Please restate, word for word, the lines below that begin at the one with "### 1.0 环境安装" and end at the one with "以下是教程中没有给出答案的几". Leave out all other lines.

Records from a dataset
+ + +

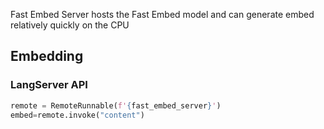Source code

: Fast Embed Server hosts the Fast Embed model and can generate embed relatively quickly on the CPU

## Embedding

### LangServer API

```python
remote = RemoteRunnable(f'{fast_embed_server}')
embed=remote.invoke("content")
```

+ + +

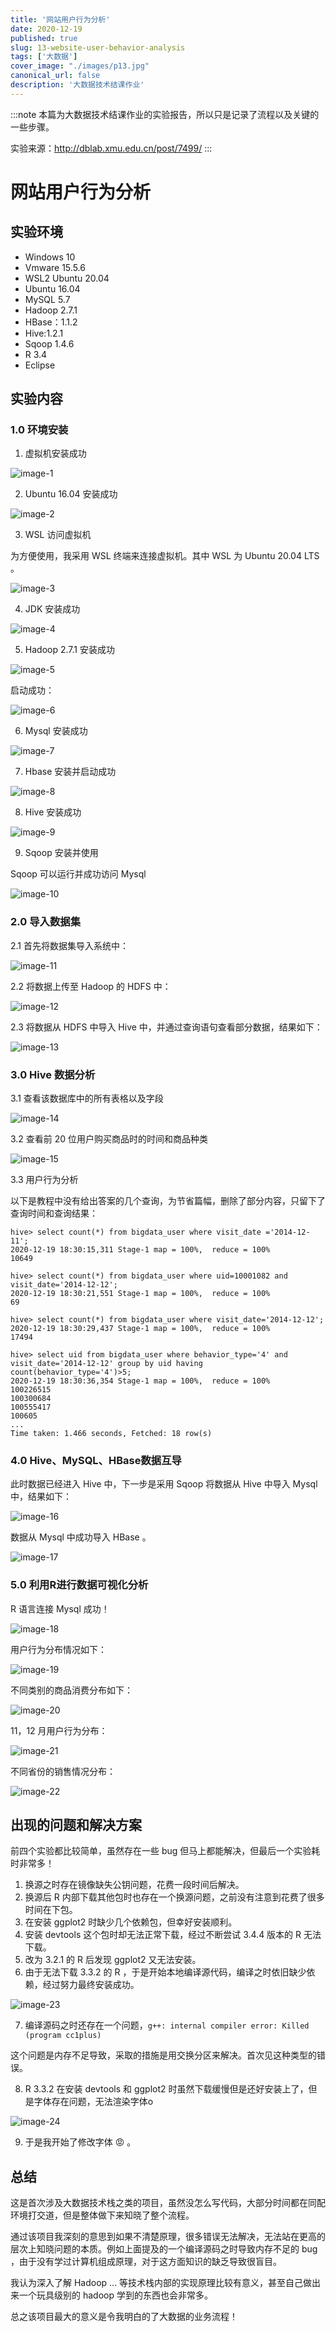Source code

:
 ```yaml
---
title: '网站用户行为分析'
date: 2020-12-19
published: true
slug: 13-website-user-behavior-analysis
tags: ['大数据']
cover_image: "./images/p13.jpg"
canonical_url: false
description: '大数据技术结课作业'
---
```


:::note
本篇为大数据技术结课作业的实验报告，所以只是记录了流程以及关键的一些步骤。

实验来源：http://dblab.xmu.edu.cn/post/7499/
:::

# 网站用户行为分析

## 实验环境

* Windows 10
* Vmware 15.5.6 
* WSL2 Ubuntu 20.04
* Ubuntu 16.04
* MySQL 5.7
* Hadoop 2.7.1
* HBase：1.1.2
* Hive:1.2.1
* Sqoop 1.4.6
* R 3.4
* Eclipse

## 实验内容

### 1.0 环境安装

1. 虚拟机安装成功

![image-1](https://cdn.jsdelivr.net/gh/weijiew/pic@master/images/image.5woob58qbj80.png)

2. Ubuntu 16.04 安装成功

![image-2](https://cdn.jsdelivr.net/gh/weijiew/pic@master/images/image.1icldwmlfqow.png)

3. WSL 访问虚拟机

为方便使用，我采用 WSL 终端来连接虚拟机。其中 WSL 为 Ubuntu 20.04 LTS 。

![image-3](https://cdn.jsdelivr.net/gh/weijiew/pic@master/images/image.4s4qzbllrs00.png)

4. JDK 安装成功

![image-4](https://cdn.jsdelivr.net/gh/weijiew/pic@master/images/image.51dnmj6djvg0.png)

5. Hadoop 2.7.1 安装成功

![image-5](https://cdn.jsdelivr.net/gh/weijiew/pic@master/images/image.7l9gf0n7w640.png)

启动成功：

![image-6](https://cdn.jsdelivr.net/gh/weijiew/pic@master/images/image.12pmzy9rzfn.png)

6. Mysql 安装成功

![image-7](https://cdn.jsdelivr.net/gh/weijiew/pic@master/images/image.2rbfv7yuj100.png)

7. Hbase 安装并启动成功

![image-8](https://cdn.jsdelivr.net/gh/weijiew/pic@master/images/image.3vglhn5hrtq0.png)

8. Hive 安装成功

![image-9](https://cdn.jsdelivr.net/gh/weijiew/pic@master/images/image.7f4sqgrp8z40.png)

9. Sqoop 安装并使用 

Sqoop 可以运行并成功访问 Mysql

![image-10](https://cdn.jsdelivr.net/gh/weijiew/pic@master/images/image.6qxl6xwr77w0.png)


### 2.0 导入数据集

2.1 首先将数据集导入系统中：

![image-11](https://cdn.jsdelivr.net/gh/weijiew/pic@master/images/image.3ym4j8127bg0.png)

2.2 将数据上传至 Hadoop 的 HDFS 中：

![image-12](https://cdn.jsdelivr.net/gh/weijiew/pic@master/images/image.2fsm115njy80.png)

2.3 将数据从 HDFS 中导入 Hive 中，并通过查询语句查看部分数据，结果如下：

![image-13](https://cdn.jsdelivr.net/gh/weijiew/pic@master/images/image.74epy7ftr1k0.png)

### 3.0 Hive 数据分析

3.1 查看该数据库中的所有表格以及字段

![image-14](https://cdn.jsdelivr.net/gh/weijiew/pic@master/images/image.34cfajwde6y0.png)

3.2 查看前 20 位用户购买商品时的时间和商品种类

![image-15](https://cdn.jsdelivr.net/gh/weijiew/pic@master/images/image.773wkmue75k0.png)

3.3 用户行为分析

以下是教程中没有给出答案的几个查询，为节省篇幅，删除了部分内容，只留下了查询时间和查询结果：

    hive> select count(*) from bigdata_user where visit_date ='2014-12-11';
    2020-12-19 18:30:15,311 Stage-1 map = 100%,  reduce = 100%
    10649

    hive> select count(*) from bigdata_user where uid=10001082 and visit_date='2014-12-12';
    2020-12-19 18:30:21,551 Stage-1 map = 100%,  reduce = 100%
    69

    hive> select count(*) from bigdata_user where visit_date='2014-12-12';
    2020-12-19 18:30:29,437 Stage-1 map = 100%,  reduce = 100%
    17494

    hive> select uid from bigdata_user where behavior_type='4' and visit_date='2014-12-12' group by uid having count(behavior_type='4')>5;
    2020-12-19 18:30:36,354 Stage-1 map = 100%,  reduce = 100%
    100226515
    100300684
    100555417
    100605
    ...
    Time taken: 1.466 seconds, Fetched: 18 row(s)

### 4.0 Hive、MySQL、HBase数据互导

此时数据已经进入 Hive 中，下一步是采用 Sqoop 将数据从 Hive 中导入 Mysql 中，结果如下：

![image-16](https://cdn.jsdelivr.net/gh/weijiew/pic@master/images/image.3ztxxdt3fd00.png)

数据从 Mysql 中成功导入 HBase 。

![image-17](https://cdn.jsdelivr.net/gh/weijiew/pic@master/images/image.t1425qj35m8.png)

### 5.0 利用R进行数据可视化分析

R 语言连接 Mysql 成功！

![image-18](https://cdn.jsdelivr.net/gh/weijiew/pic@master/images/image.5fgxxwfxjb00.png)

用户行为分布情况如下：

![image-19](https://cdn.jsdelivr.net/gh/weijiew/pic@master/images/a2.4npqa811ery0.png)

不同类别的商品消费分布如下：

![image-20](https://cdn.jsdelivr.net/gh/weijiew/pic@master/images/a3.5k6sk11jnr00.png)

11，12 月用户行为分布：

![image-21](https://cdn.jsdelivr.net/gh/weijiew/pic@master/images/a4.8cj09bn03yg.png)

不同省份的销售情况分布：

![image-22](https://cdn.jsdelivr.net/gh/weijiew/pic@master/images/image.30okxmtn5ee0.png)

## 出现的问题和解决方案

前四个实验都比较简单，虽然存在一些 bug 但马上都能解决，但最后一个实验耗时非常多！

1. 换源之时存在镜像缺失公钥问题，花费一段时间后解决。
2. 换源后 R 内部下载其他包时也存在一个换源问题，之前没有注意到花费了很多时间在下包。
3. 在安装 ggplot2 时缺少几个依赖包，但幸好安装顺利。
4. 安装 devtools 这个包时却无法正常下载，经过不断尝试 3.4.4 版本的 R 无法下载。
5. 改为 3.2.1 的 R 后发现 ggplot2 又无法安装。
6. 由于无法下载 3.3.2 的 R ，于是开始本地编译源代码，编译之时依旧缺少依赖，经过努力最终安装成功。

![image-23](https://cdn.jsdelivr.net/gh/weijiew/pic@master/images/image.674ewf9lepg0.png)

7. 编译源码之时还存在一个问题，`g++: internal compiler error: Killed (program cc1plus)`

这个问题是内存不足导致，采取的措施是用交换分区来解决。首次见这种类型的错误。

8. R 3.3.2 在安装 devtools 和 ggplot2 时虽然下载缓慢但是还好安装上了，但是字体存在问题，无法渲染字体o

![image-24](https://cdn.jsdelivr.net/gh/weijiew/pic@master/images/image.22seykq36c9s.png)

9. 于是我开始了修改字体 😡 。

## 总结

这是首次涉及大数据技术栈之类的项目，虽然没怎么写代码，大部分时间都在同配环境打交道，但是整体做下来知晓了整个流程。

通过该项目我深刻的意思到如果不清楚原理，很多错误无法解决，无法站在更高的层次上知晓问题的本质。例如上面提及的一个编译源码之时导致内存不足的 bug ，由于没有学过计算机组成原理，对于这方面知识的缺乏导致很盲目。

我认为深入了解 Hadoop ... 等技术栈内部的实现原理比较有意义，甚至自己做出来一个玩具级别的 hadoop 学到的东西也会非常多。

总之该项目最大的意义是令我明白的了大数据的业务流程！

+ + +

* Answer box
### 1.0 环境安装

1. 虚拟机安装成功

![image-1](https://cdn.jsdelivr.net/gh/weijiew/pic@master/images/image.5woob58qbj80.png)

2. Ubuntu 16.04 安装成功

![image-2](https://cdn.jsdelivr.net/gh/weijiew/pic@master/images/image.1icldwmlfqow.png)

3. WSL 访问虚拟机

为方便使用，我采用 WSL 终端来连接虚拟机。其中 WSL 为 Ubuntu 20.04 LTS 。

![image-3](https://cdn.jsdelivr.net/gh/weijiew/pic@master/images/image.4s4qzbllrs00.png)

4. JDK 安装成功

![image-4](https://cdn.jsdelivr.net/gh/weijiew/pic@master/images/image.51dnmj6djvg0.png)

5. Hadoop 2.7.1 安装成功

![image-5](https://cdn.jsdelivr.net/gh/weijiew/pic@master/images/image.7l9gf0n7w640.png)

启动成功：

![image-6](https://cdn.jsdelivr.net/gh/weijiew/pic@master/images/image.12pmzy9rzfn.png)

6. Mysql 安装成功

![image-7](https://cdn.jsdelivr.net/gh/weijiew/pic@master/images/image.2rbfv7yuj100.png)

7. Hbase 安装并启动成功

![image-8](https://cdn.jsdelivr.net/gh/weijiew/pic@master/images/image.3vglhn5hrtq0.png)

8. Hive 安装成功

![image-9](https://cdn.jsdelivr.net/gh/weijiew/pic@master/images/image.7f4sqgrp8z40.png)

9. Sqoop 安装并使用 

Sqoop 可以运行并成功访问 Mysql

![image-10](https://cdn.jsdelivr.net/gh/weijiew/pic@master/images/image.6qxl6xwr77w0.png)


### 2.0 导入数据集

2.1 首先将数据集导入系统中：

![image-11](https://cdn.jsdelivr.net/gh/weijiew/pic@master/images/image.3ym4j8127bg0.png)

2.2 将数据上传至 Hadoop 的 HDFS 中：

![image-12](https://cdn.jsdelivr.net/gh/weijiew/pic@master/images/image.2fsm115njy80.png)

2.3 将数据从 HDFS 中导入 Hive 中，并通过查询语句查看部分数据，结果如下：

![image-13](https://cdn.jsdelivr.net/gh/weijiew/pic@master/images/image.74epy7ftr1k0.png)

### 3.0 Hive 数据分析

3.1 查看该数据库中的所有表格以及字段

![image-14](https://cdn.jsdelivr.net/gh/weijiew/pic@master/images/image.34cfajwde6y0.png)

3.2 查看前 20 位用户购买商品时的时间和商品种类

![image-15](https://cdn.jsdelivr.net/gh/weijiew/pic@master/images/image.773wkmue75k0.png)

3.3 用户行为分析

以下是教程中没有给出答案的几个查询，为节省篇幅，删除了部分内容，只留下了查询时间和查询结果：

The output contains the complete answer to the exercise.